Mary & George: Tatler reveals the truth behind the queer King James I drama

Julianne Moore and Nicholas Galitzine as the titular mother-son duo of Mary and George

Sky UK LTD

Imagine an ambitious, well-connected parent of a dramatically good-looking twentysomething plotting to introduce their scion to a lustful monarch with a view to the young personage becoming the monarch’s lover and then the most powerful person in the kingdom. Unlikely, even impossible, you might think. But this is the theme of Sky Atlantic’s upcoming television series Mary & George, set in early 17th-century England and France.

Truth is stronger than fiction…

The loved-up monarch was the often-overlooked but immensely important King James I of England and VI of Scotland, the first to be styled King of Great Britain. Proclaimed James VI of Scotland aged 13 months, and James I of England and Ireland in 1603 aged 36, he was the genealogical link between Tudors, Stuarts and Hanoverians, the ancestor of every monarch since, and the creator of the first Union Jack.

Under him, the nascent British Empire began to claim territory in the Caribbean and in North America.
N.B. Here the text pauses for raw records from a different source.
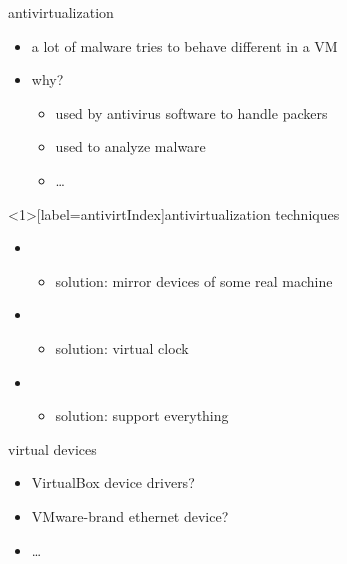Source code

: \begin{frame}{antivirtualization}
    \begin{itemize}
    \item a lot of malware tries to behave different in a VM
    \vspace{.5cm}
    \item why?
        \begin{itemize}
        \item used by antivirus software to handle packers
        \item used to analyze malware
        \item \ldots
        \end{itemize}
    \end{itemize}
\end{frame}


\begin{frame}<1>[label=antivirtIndex]{antivirtualization techniques}
    \begin{itemize}
    \item {}
        \begin{itemize}
        \item<3-> solution: mirror devices of some real machine
        \end{itemize}
    \item {}
        \begin{itemize}
        \item<5-> solution: virtual clock
        \end{itemize}
    \item {}
        \begin{itemize}
        \item<7-> solution: support everything
        \end{itemize}
    \end{itemize}
\end{frame}


\begin{frame}{virtual devices}
    \begin{itemize}
    \item VirtualBox device drivers?
    \item VMware-brand ethernet device?
    \item \ldots
    \end{itemize}
\end{frame}

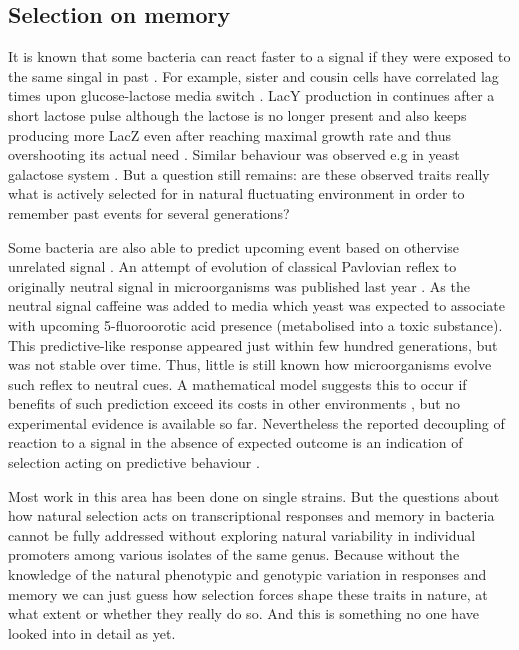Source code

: \subsection{Selection on memory}
It is known that some bacteria can react faster to a signal if they were exposed to the same singal in past \cite{novick1957enzyme}.
For example, sister and cousin cells have correlated lag times upon glucose-lactose media switch \cite{boulineau2013single, kaiser2018monitoring}.
LacY production in  continues after a short lactose pulse although the lactose is no longer present \cite{lambert2014memory} and  also keeps producing more LacZ even after reaching maximal growth rate and thus overshooting its actual need \cite{kaiser2018monitoring}.
Similar behaviour was observed e.g in yeast galactose system \cite{zacharioudakis2007yeast, razinkov2013measuring}.
But a question still remains: are these observed traits really what is actively selected for in natural fluctuating environment in order to remember past events for several generations?

Some bacteria are also able to predict upcoming event based on othervise unrelated signal \cite{kondo1993circadian, min2005rhythmic, tagkopoulos2008predictive, mitchell2009adaptive}.
An attempt of evolution of classical Pavlovian reflex to originally neutral signal in microorganisms was published last year \cite{lopez2017adaptive}.
As the neutral signal caffeine was added to media which yeast  was expected to associate with upcoming 5-fluoroorotic acid presence (metabolised into a toxic substance).
This predictive-like response appeared just within few hundred generations, but was not stable over time.
Thus, little is still known how microorganisms evolve such reflex to neutral cues.
A mathematical model suggests this to occur if benefits of such prediction exceed its costs in other environments \cite{mitchell2011mathematical}, but no experimental evidence is available so far.
Nevertheless the reported decoupling of reaction to a signal in the absence of expected outcome is an indication of selection acting on predictive behaviour \cite{tagkopoulos2008predictive, mitchell2009adaptive}.

Most work in this area has been done on single strains.
But the questions about how natural selection acts on transcriptional responses and memory in bacteria cannot be fully addressed without exploring natural variability in individual promoters among various isolates of the same genus.
Because without the knowledge of the natural phenotypic and genotypic variation in responses and memory we can just guess how selection forces shape these traits in nature, at what extent or whether they really do so.
And this is something no one have looked into in detail as yet.


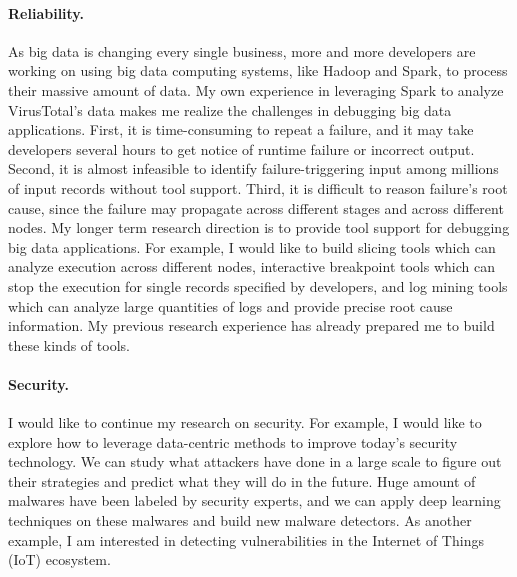 \documentclass[10pt]{article}
\begin{document}
\vspace{-.1in}
\paragraph{Reliability.} 
As big data is changing every single business, 
more and more developers are working on using big data computing systems, 
like Hadoop and Spark, to process their massive amount of data. 
My own experience in leveraging Spark to analyze VirusTotal's data 
makes me realize the challenges in debugging big data applications. 
First, it is time-consuming to repeat a failure, and it may take developers several hours to get notice of runtime failure or incorrect output.
Second, it is almost infeasible to identify failure-triggering input among millions of input records without tool support. 
Third, it is difficult to reason failure's root cause, since the failure may propagate across different stages and across different nodes. 
My longer term research direction is to provide tool support for debugging big data applications.
For example, I would like to build slicing tools which can analyze execution across different nodes, 
interactive breakpoint tools which can stop the execution for single records specified by developers, 
and log mining tools which can analyze large quantities of logs and provide precise root cause information. 
My previous research experience has already prepared me to build these kinds of tools. 

\vspace{-.1in}
\paragraph{Security.} 
I would like to continue my research on security. 
For example, I would like to explore how to leverage data-centric methods to improve today’s security technology. 
We can study what attackers have done in a large scale to figure out their strategies and predict what they will do in the future. 
Huge amount of malwares have been labeled by security experts, and we can apply deep learning techniques on these malwares and build new malware detectors. 
As another example, I am interested in detecting vulnerabilities in the Internet of Things (IoT) ecosystem. 


\newpage


\end{document}
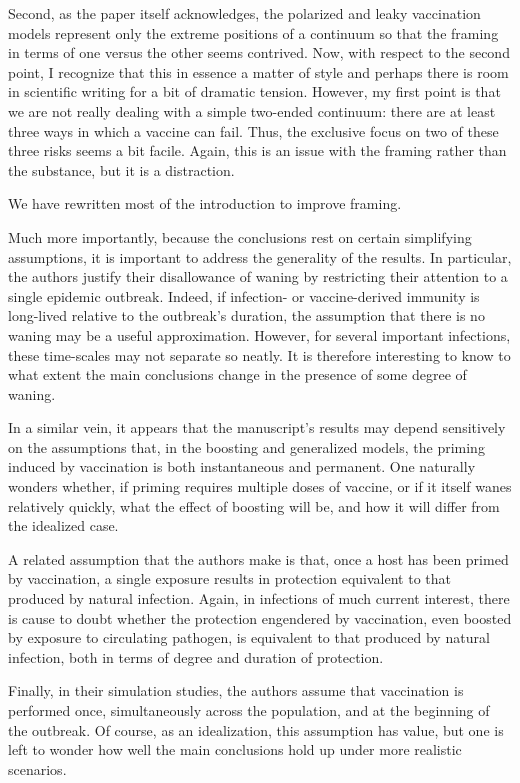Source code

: \documentclass[12pt]{article}
\newcommand{\revtext}{\textsf}
\begin{document}
\revtext{Second, as the paper itself acknowledges, the polarized and leaky vaccination models represent only the extreme positions of a continuum so that the framing in terms of one versus the other seems contrived. Now, with respect to the second point, I recognize that this in essence a matter of style and perhaps there is room in scientific writing for a bit of dramatic tension. However, my first point is that we are not really dealing with a simple two-ended continuum: there are at least three ways in which a vaccine can fail. Thus, the exclusive focus on two of these three risks seems a bit facile. Again, this is an issue with the framing rather than the substance, but it is a distraction.}

We have rewritten most of the introduction to improve framing.

\revtext{Much more importantly, because the conclusions rest on certain simplifying assumptions, it is important to address the generality of the results. In particular, the authors justify their disallowance of waning by restricting their attention to a single epidemic outbreak. Indeed, if infection- or vaccine-derived immunity is long-lived relative to the outbreak’s duration, the assumption that there is no waning may be a useful approximation. However, for several important infections, these time-scales may not separate so neatly. It is therefore interesting to know to what extent the main conclusions change in the presence of some degree of waning.}

\revtext{In a similar vein, it appears that the manuscript’s results may depend sensitively on the assumptions that, in the boosting and generalized models, the priming induced by vaccination is both instantaneous and permanent. One naturally wonders whether, if priming requires multiple doses of vaccine, or if it itself wanes relatively quickly, what the effect of boosting will be, and how it will differ from the idealized case.}

\revtext{A related assumption that the authors make is that, once a host has been primed by vaccination, a single exposure results in protection equivalent to that produced by natural infection. Again, in infections of much current interest, there is cause to doubt whether the protection engendered by vaccination, even boosted by exposure to circulating pathogen, is equivalent to that produced by natural infection, both in terms of degree and duration of protection.}

\revtext{Finally, in their simulation studies, the authors assume that vaccination is performed once, simultaneously across the population, and at the beginning of the outbreak. Of course, as an idealization, this assumption has value, but one is left to wonder how well the main conclusions hold up under more realistic scenarios.}
\end{document}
King James, along with his ‘favourite’ and likely lover, was involved in encouraging Scottish Protestants to migrate to the north of Ireland, and from their conduct of national affairs some of the grievances that later seeded the Civil War were sown.

This tall, handsome favourite is one of the most striking figures in early modern history – George Villiers first met the king in 1614 aged 21 when, deliberately knocked by a rival, he spilled food in front of the monarch during a banquet at Apethorpe, one of James’s stately getaways. He was made a Gentleman of the Bedchamber at 22; thereafter, almost in successive years, he was promoted to baron, viscount, earl, marquess and Knight of the Garter, before ending
as Duke of Buckingham, Master of the King’s Horse, Lord High Admiral, Lord Lieutenant of both Buckinghamshire and Middlesex and Chancellor of the University of Cambridge. For 10 years Villiers was the most important non-royal personage in Britain, engineering royal marriages, changing foreign policy, taking the country to war and amassing a huge personal fortune.